I hope that all of the LGBT people out there who cannot wait to have babies to cherish and love see this Copenhagen fairy tale as the nonsense that it is. Also, that all of the incredible humans out there adopting, fostering and generally doing a pretty stellar job of raising their children can turn a blind eye to this highly insulting attitude. It must be easy for O’Brien, as a straight woman who is married with four children, to decide that any other way of surrounding yourself with people who love and need you is inherently wrong.
The Westboro Baptist Church in the U.S. also sent us some astonishingly offensive tweets, but the sheer lack of respect and the pathetic nature of Twitter as a means of delivering any meaningful communication has ridiculed the whole thing. Apparently God hates Ireland now because the state has legalized marriage equality. The state, not the church. The Catholic Church remains untouched guys: you can all relax.

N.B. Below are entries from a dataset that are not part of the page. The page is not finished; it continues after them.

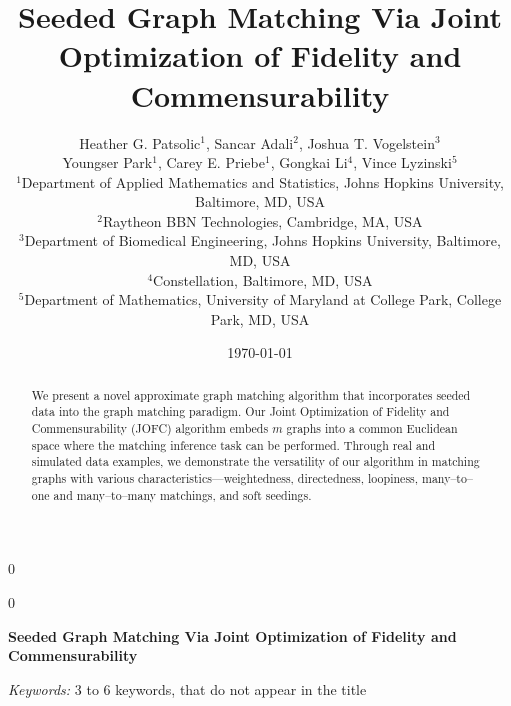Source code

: \documentclass[12pt]{article}
\newcommand{\blind}{0}
\numberwithin{equation}{section}
\theoremstyle{definition}
\begin{document}
%

\def\spacingset#1{\renewcommand{\baselinestretch}%
{#1}\small\normalsize} \spacingset{1}



\blind
{
  \title
  {Seeded Graph Matching Via Joint Optimization of Fidelity and Commensurability}
  \author{Heather G. Patsolic$^{1}$,
      Sancar Adali$^{2}$, Joshua T. Vogelstein$^{3}$\\
      Youngser Park$^{1}$, Carey E. Priebe$^{1}$, 
      Gongkai Li$^{4}$, Vince Lyzinski$^{5}$  \\
  \small{$^{1}$Department of Applied Mathematics and Statistics, Johns Hopkins University, Baltimore, MD, USA}\\
  \small{$^{2}$Raytheon BBN Technologies, Cambridge, MA, USA}\\
  \small{$^{3}$Department of Biomedical Engineering, Johns Hopkins University, Baltimore, MD, USA}\\
  \small{$^{4}$Constellation, Baltimore, MD, USA}\\
  \small{$^{5}$Department of Mathematics, University of Maryland
      at College Park, College Park, MD, USA}}
  \date{\today}
  \maketitle
} \fi

\blind
{
  \bigskip
  \bigskip
  \bigskip
  \begin{center}
    {\LARGE\bf Seeded Graph Matching Via Joint Optimization of Fidelity and Commensurability}
\end{center}
  \medskip
} \fi

\bigskip
\begin{abstract}
  We present a novel approximate graph matching algorithm that incorporates seeded data into the graph matching paradigm.  Our Joint Optimization of Fidelity and Commensurability (JOFC) algorithm embeds $m$ graphs into a common Euclidean space where the matching inference task can be performed.  Through real and simulated data examples, we demonstrate the versatility of our algorithm in matching graphs with various characteristics---weightedness, directedness, loopiness, many--to--one and many--to--many matchings, and soft seedings.
\end{abstract}

\noindent%
{\it Keywords:}  3 to 6 keywords, that do not appear in the title
\vfill
\end{document}
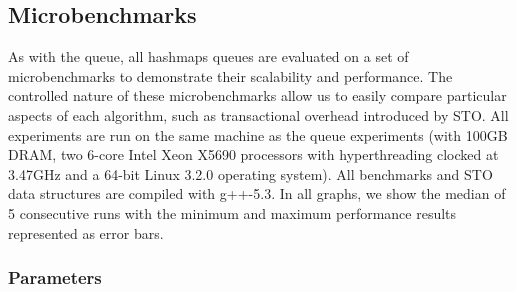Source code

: \subsection{Microbenchmarks}
As with the queue, all hashmaps queues are evaluated on a set of microbenchmarks to demonstrate their scalability and performance. The controlled nature of these microbenchmarks allow us to easily compare particular aspects of each algorithm, such as transactional overhead introduced by STO. All experiments are run on the same machine as the queue experiments (with 100GB DRAM, two 6-core Intel Xeon X5690 processors with hyperthreading clocked at 3.47GHz and a 64-bit Linux 3.2.0 operating system). All benchmarks and STO data structures are compiled with g++-5.3. In all graphs, we show the median of 5 consecutive runs with the minimum and maximum performance results represented as error bars.

\subsubsection{Parameters}

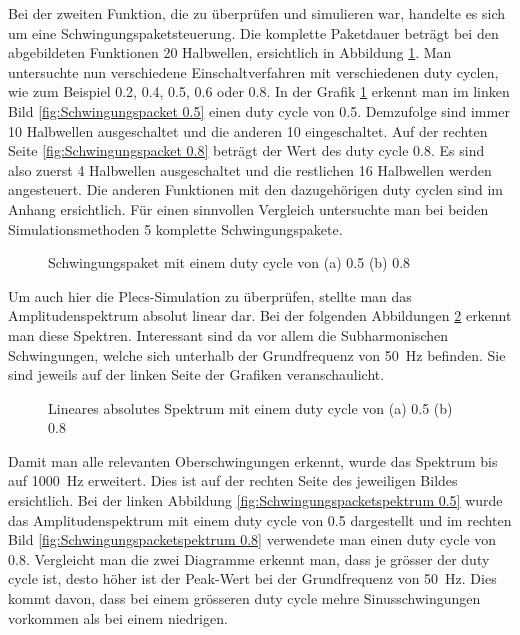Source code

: Bei der zweiten Funktion, die zu überprüfen und simulieren war, handelte es sich um eine Schwingungspaketsteuerung. Die komplette Paketdauer beträgt bei den abgebildeten Funktionen 20 Halbwellen, ersichtlich in Abbildung \ref{fig:Schwingungspaket Matlab}. Man untersuchte nun verschiedene Einschaltverfahren mit verschiedenen duty cyclen, wie zum Beispiel 0.2, 0.4, 0.5, 0.6 oder 0.8. In der Grafik \ref{fig:Schwingungspaket Matlab} erkennt man im linken Bild \ref{fig:Schwingungspacket 0.5} einen duty cycle von 0.5. Demzufolge sind immer 10 Halbwellen ausgeschaltet und die anderen 10 eingeschaltet.
Auf der rechten Seite \ref{fig:Schwingungspacket 0.8} beträgt der Wert des duty cycle 0.8. Es sind also zuerst 4 Halbwellen ausgeschaltet und die restlichen 16 Halbwellen werden angesteuert. Die anderen Funktionen mit den dazugehörigen duty cyclen sind im Anhang ersichtlich. Für einen sinnvollen Vergleich untersuchte man bei beiden Simulationsmethoden 5 komplette Schwingungspakete. 

\begin{figure}[ht!]
	\centering
	\qquad
	\caption{Schwingungspaket mit einem duty cycle von (a) 0.5 (b) 0.8}
	\label{fig:Schwingungspaket Matlab}
\end{figure} 

Um auch hier die Plecs-Simulation zu überprüfen, stellte man das Amplitudenspektrum absolut linear dar. Bei der folgenden Abbildungen \ref{fig:Schwingungspaketspektrum Matlab} erkennt man diese Spektren. Interessant sind da vor allem die Subharmonischen Schwingungen, welche sich unterhalb der Grundfrequenz von \SI{50}{Hz} befinden. Sie sind jeweils auf der linken Seite der Grafiken veranschaulicht.   

\begin{figure}[ht!]
	\centering
	\qquad
	\caption{Lineares absolutes Spektrum mit einem duty cycle von (a) 0.5 (b) 0.8}
	\label{fig:Schwingungspaketspektrum Matlab}
\end{figure}


Damit man alle relevanten Oberschwingungen erkennt, wurde das Spektrum bis auf \SI{1000}{Hz} erweitert. Dies ist auf der rechten Seite des jeweiligen Bildes ersichtlich. Bei der linken Abbildung \ref{fig:Schwingungspacketspektrum 0.5} wurde das Amplitudenspektrum mit einem duty cycle von 0.5 dargestellt und im rechten Bild \ref{fig:Schwingungspacketspektrum 0.8} verwendete man einen duty cycle von 0.8. Vergleicht man die zwei Diagramme erkennt man, dass je grösser der duty cycle ist, desto höher ist der Peak-Wert bei der Grundfrequenz von \SI{50}{Hz}. Dies kommt davon, dass bei einem grösseren duty cycle mehre Sinusschwingungen vorkommen als bei einem niedrigen.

However, for the most part all is relatively quiet on the western front. That is the whole point of a referendum – only one side can win. And if you’re going to have the grace to respect other peoples’ opinions in the lead-up, and exact your right to vote, then you have to gracefully accept the result, whether the outcome suits you or not.
This is a great time to be Irish, regardless of what side you are on, because we have made history. It might not be a history that everyone likes right now, but this is an outstanding achievement, and I do have faith that even more of that 700,000 will eventually come around.